Terutama teringat penampilan Lin Feng tadi, wajahnya tampak ada kesan enggan berpisah.
“Sungguh disayangkan!”

Halaman (3/3)
“Tapi selama uang itu bisa didapat, aku bisa cari pria lain kapan saja.”
“Ayah dan ibu tidak sebanding dengan diriku sendiri, Lin Feng, jangan salahkan aku!”
Ucapan terakhir itu diiringi dengan mata Shen Feifei yang sedikit terpejam.
Ekspresi di wajahnya masih menikmati sisa kenikmatan itu.
Malam mulai merunduk.
Lin Feng mengenakan setelan jas dan bersama Shen Feifei langsung menuju hotel bintang lima di kota.
Ruang pertemuan yang dijanjikan ada di lantai atas.
Manajer Liu sudah hadir di sana.
Melihat Lin Feng datang, ia segera berdiri sambil tersenyum hangat.
Mengulurkan tangan, dengan ramah berkata, “Tuan Lin, lama tak bertemu!”
“Kali terakhir kita bertemu adalah saat peluncuran produk baru perusahaanmu.”
“Bank kami juga pernah menghubungimu untuk membahas pinjaman, tapi akhirnya kamu memilih bank lain karena masalah suku bunga, sungguh sayang.”
Lin Feng pura-pura canggung, berkata, “Manajer Liu, urusan sebelumnya bukan keputusan saya.”
“Tak menyangka di saat-saat sulit, Manajer Liu bisa memberikan bantuan.”
“Hanya di masa krisis kita tahu siapa teman sejati.”
Manajer Liu tertawa lepas.
Sekilas ada sinar sinis dan ejekan di matanya, tapi itu hilang dalam sekejap.
Wajahnya tetap ramah, senyum makin jelas.
Setelah saling basa-basi sebentar, ia berkata dengan santai, “Tuan Lin, kamu pasti tahu kondisi perusahaanmu, sekarang menggadaikan perusahaan tidak memungkinkan lagi karena sudah nyaris bangkrut, kabar ini sudah tersebar luas di dunia bisnis.”

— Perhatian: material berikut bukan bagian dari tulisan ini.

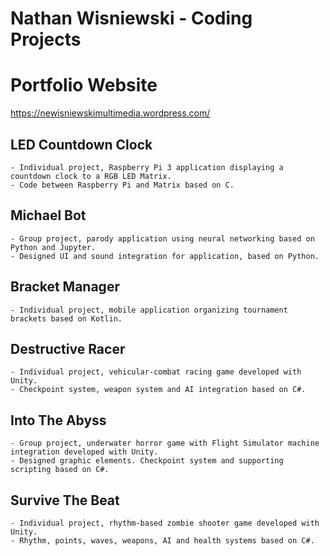 # Nathan Wisniewski - Coding Projects

# Portfolio Website
https://newisniewskimultimedia.wordpress.com/

## LED Countdown Clock
	- Individual project, Raspberry Pi 3 application displaying a countdown clock to a RGB LED Matrix.
	- Code between Raspberry Pi and Matrix based on C.
## Michael Bot
	- Group project, parody application using neural networking based on Python and Jupyter.
	- Designed UI and sound integration for application, based on Python.
## Bracket Manager
	- Individual project, mobile application organizing tournament brackets based on Kotlin.
## Destructive Racer
	- Individual project, vehicular-combat racing game developed with Unity.
	- Checkpoint system, weapon system and AI integration based on C#.
## Into The Abyss
	- Group project, underwater horror game with Flight Simulator machine integration developed with Unity.
	- Designed graphic elements. Checkpoint system and supporting scripting based on C#.
## Survive The Beat
	- Individual project, rhythm-based zombie shooter game developed with Unity.
	- Rhythm, points, waves, weapons, AI and health systems based on C#.

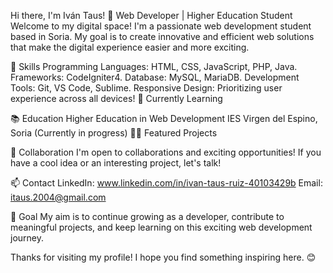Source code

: Hi there, I'm Iván Taus! 👋
Web Developer | Higher Education Student
Welcome to my digital space! I'm a passionate web development student based in Soria. My goal is to create innovative and efficient web solutions that make the digital experience easier and more exciting.

🚀 Skills
Programming Languages: HTML, CSS, JavaScript, PHP, Java.
Frameworks: CodeIgniter4.
Database: MySQL, MariaDB.
Development Tools: Git, VS Code, Sublime.
Responsive Design: Prioritizing user experience across all devices!
🌱 Currently Learning

📚 Education
Higher Education in Web Development
IES Virgen del Espino, Soria (Currently in progress)
👨‍💻 Featured Projects

🤝 Collaboration
I'm open to collaborations and exciting opportunities! If you have a cool idea or an interesting project, let's talk!

📫 Contact
LinkedIn: www.linkedin.com/in/ivan-taus-ruiz-40103429b
Email: itaus.2004@gmail.com

🎯 Goal
My aim is to continue growing as a developer, contribute to meaningful projects, and keep learning on this exciting web development journey.

Thanks for visiting my profile! I hope you find something inspiring here. 😊

<!---
Tauss04/Tauss04 is a ✨ special ✨ repository because its `README.md` (this file) appears on your GitHub profile.
You can click the Preview link to take a look at your changes.
--->
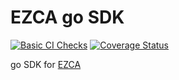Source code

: # EZCA go SDK

[![Basic CI Checks](https://github.com/markeytos/ezca-go/actions/workflows/ci.yaml/badge.svg)](https://github.com/markeytos/ezca-go/actions/workflows/ci.yaml)
[![Coverage Status](https://coveralls.io/repos/github/markeytos/ezca-go/badge.svg)](https://coveralls.io/github/markeytos/ezca-go)

go SDK for [EZCA](https://www.keytos.io/azure-pki)
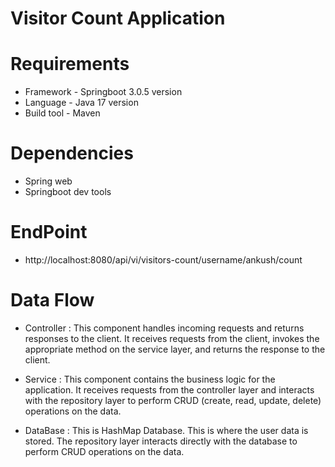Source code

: # Visitor Count Application

# Requirements

* Framework - Springboot 3.0.5 version
* Language - Java 17 version
* Build tool - Maven

# Dependencies

* Spring web
* Springboot dev tools

# EndPoint

* http://localhost:8080/api/vi/visitors-count/username/ankush/count

# Data Flow

* Controller : This component handles incoming requests and returns responses to the client. It receives requests from the client, invokes the appropriate method on the service layer, and returns the response to the client.


* Service : This component contains the business logic for the application. It receives requests from the controller layer and interacts with the repository layer to perform CRUD (create, read, update, delete) operations on the data.


* DataBase : This is HashMap Database. This is where the user data is stored. The repository layer interacts directly with the database to perform CRUD operations on the data.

“Jika ingin meminjam lebih banyak dari bank kami, kamu harus menyediakan aset lain, misalnya aset orang tuamu.”
“Atau istrimu bisa menggadaikan perusahaannya. Perusahaannya bernilai setidaknya belasan miliar.”
“Saya bisa membantu mendapatkan dana lebih banyak.”
“Selain itu, kamu punya cara lain.”
Lin Feng menyipitkan mata, wajahnya penuh pertimbangan.
Dengan senyum bertanya, “Apa cara lain itu?”
“Aku ingin mendengar pandangan Manajer Liu.”
“Jika Manajer Liu bisa membantu melewati masa sulit ini, aku bersedia memberikan sepuluh persen saham perusahaan sebagai tanda terima kasih.”